Collected data:
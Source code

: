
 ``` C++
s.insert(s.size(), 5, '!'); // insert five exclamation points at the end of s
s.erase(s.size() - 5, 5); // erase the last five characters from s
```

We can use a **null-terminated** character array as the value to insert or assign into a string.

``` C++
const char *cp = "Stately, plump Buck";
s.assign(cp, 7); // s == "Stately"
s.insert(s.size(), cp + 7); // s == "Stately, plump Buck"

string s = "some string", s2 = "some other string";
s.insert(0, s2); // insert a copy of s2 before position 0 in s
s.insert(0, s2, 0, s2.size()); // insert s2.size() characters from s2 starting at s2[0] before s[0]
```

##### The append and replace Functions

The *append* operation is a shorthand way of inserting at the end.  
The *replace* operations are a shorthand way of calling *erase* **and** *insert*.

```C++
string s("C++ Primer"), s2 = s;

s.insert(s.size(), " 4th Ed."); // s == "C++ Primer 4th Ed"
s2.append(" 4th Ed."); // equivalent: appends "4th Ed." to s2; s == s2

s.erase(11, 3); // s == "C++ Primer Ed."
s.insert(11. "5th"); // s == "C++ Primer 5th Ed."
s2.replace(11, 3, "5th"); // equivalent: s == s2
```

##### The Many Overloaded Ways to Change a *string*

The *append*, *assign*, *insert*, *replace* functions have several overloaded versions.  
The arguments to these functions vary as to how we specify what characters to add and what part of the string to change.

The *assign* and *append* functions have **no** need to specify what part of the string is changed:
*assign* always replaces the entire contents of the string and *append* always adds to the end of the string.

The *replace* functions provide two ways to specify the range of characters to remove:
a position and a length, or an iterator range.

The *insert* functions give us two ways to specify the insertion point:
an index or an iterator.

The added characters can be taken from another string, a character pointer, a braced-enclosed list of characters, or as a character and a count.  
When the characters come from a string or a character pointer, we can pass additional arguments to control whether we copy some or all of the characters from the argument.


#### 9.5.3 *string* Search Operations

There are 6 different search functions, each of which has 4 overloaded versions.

## Assignment
The complete set of entries is to be restated word for word.

## Response area
Source code

:
 ``` C++
s.insert(s.size(), 5, '!'); // insert five exclamation points at the end of s
s.erase(s.size() - 5, 5); // erase the last five characters from s
```

We can use a **null-terminated** character array as the value to insert or assign into a string.

``` C++
const char *cp = "Stately, plump Buck";
s.assign(cp, 7); // s == "Stately"
s.insert(s.size(), cp + 7); // s == "Stately, plump Buck"

string s = "some string", s2 = "some other string";
s.insert(0, s2); // insert a copy of s2 before position 0 in s
s.insert(0, s2, 0, s2.size()); // insert s2.size() characters from s2 starting at s2[0] before s[0]
```

##### The append and replace Functions

The *append* operation is a shorthand way of inserting at the end.  
The *replace* operations are a shorthand way of calling *erase* **and** *insert*.

```C++
string s("C++ Primer"), s2 = s;

s.insert(s.size(), " 4th Ed."); // s == "C++ Primer 4th Ed"
s2.append(" 4th Ed."); // equivalent: appends "4th Ed." to s2; s == s2

s.erase(11, 3); // s == "C++ Primer Ed."
s.insert(11. "5th"); // s == "C++ Primer 5th Ed."
s2.replace(11, 3, "5th"); // equivalent: s == s2
```

##### The Many Overloaded Ways to Change a *string*

The *append*, *assign*, *insert*, *replace* functions have several overloaded versions.  
The arguments to these functions vary as to how we specify what characters to add and what part of the string to change.

The *assign* and *append* functions have **no** need to specify what part of the string is changed:
*assign* always replaces the entire contents of the string and *append* always adds to the end of the string.

The *replace* functions provide two ways to specify the range of characters to remove:
a position and a length, or an iterator range.

The *insert* functions give us two ways to specify the insertion point:
an index or an iterator.

The added characters can be taken from another string, a character pointer, a braced-enclosed list of characters, or as a character and a count.  
When the characters come from a string or a character pointer, we can pass additional arguments to control whether we copy some or all of the characters from the argument.


#### 9.5.3 *string* Search Operations

There are 6 different search functions, each of which has 4 overloaded versions.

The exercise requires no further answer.